→ Aim of the task: Count, in the entries below, the lines in which "master" occurs. Give the number, nothing more.
Start of Records provided
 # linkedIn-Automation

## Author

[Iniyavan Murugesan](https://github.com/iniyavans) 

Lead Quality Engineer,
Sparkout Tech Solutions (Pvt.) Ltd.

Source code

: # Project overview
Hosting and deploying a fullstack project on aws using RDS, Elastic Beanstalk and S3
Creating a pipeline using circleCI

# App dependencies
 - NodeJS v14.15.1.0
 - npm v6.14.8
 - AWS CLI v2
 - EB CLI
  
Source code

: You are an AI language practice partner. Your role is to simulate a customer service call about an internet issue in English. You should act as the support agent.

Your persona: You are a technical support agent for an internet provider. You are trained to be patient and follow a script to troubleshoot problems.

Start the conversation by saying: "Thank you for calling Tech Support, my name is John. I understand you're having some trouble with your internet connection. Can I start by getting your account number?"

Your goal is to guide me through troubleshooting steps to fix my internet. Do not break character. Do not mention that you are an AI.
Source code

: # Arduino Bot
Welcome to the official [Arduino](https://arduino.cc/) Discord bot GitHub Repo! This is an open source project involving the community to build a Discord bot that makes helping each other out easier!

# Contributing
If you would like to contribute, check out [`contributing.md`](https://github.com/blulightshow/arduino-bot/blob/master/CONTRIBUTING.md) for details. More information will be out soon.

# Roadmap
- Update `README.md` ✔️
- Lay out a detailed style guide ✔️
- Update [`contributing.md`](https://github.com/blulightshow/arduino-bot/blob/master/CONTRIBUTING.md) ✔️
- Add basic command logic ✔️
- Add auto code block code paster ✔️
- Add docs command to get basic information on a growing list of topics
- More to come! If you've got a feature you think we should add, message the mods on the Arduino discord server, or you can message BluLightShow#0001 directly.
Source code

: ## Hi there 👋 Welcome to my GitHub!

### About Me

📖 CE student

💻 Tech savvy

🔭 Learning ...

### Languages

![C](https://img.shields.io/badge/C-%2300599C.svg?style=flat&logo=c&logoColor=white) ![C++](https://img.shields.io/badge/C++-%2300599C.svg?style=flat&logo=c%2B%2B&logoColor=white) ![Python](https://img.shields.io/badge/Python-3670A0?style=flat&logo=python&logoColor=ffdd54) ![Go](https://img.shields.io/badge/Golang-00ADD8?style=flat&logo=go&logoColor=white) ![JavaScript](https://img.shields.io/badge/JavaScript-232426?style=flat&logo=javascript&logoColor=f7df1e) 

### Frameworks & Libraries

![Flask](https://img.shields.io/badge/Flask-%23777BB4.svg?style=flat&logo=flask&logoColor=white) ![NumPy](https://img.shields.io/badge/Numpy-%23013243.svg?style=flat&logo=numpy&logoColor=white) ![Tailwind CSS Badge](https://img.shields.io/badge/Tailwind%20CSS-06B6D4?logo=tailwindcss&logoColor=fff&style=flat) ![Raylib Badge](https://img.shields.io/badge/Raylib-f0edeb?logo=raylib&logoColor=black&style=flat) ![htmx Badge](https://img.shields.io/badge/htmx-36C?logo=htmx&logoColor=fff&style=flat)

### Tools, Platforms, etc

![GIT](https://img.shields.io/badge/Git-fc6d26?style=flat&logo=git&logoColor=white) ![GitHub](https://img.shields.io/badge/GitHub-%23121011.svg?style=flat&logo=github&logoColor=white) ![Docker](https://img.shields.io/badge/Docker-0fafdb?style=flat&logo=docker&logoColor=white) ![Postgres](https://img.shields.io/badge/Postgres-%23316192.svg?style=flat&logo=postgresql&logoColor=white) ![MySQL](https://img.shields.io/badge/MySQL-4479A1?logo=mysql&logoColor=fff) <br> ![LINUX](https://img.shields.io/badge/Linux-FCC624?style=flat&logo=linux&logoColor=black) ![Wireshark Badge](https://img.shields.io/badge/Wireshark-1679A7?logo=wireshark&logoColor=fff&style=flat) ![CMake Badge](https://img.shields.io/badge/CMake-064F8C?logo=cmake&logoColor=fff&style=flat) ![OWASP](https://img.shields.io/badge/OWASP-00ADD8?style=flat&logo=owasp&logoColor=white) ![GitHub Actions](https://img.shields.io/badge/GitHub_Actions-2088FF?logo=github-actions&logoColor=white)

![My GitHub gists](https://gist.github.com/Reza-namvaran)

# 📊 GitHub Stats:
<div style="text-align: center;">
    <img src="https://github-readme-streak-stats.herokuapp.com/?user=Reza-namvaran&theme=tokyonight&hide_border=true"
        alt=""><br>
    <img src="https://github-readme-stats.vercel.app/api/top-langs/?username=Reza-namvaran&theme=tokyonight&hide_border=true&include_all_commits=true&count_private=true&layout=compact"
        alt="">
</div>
End of Records provided
→ Response for this exercise: 2